= Plain-text document sources =

****************************************

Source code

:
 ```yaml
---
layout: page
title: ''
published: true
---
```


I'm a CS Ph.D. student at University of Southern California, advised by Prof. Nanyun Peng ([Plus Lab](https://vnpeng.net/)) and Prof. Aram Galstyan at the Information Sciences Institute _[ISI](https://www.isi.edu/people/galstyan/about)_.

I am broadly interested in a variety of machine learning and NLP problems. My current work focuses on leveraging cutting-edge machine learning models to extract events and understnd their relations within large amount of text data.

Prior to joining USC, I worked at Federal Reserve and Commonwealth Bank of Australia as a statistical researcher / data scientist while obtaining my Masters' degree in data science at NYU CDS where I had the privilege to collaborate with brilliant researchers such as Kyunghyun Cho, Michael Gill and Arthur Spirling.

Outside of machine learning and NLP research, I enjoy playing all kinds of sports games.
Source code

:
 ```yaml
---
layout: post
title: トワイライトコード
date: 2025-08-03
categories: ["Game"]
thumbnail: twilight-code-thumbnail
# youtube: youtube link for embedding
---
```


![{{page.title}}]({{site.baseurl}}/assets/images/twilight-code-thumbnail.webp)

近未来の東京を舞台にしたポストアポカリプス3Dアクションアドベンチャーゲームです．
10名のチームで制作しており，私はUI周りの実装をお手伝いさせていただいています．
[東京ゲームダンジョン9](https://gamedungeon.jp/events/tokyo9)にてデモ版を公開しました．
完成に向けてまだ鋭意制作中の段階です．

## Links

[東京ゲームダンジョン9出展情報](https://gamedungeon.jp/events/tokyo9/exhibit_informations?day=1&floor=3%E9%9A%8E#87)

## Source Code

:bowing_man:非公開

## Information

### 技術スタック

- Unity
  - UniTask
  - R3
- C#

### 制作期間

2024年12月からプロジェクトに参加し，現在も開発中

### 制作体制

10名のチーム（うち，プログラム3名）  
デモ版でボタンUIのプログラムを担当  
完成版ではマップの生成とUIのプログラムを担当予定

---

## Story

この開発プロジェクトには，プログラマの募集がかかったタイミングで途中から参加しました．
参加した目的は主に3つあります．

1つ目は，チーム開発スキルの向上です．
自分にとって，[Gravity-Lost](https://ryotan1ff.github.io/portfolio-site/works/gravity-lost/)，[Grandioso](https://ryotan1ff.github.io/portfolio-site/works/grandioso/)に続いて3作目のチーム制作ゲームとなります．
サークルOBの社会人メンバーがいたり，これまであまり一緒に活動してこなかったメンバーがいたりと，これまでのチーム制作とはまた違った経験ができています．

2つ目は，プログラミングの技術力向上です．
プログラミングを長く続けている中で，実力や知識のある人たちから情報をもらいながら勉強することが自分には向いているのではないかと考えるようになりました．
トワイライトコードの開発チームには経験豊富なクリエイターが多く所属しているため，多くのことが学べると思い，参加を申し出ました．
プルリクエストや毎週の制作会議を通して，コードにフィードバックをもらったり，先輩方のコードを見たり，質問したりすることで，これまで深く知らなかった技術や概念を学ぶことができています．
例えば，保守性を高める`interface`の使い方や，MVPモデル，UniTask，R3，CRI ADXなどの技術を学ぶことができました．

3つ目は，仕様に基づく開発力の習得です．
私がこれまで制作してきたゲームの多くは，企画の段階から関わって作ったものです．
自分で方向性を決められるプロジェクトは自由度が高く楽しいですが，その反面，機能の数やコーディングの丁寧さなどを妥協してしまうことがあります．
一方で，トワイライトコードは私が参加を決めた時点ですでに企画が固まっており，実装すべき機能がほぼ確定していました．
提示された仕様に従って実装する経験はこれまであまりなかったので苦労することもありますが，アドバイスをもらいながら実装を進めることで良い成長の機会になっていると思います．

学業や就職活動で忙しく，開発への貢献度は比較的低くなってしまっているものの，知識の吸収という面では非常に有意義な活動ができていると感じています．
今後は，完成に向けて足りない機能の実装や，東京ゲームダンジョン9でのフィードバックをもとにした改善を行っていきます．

****************************************

Figure out how many lines of the data hold "UniTask", and answer with the number only.

2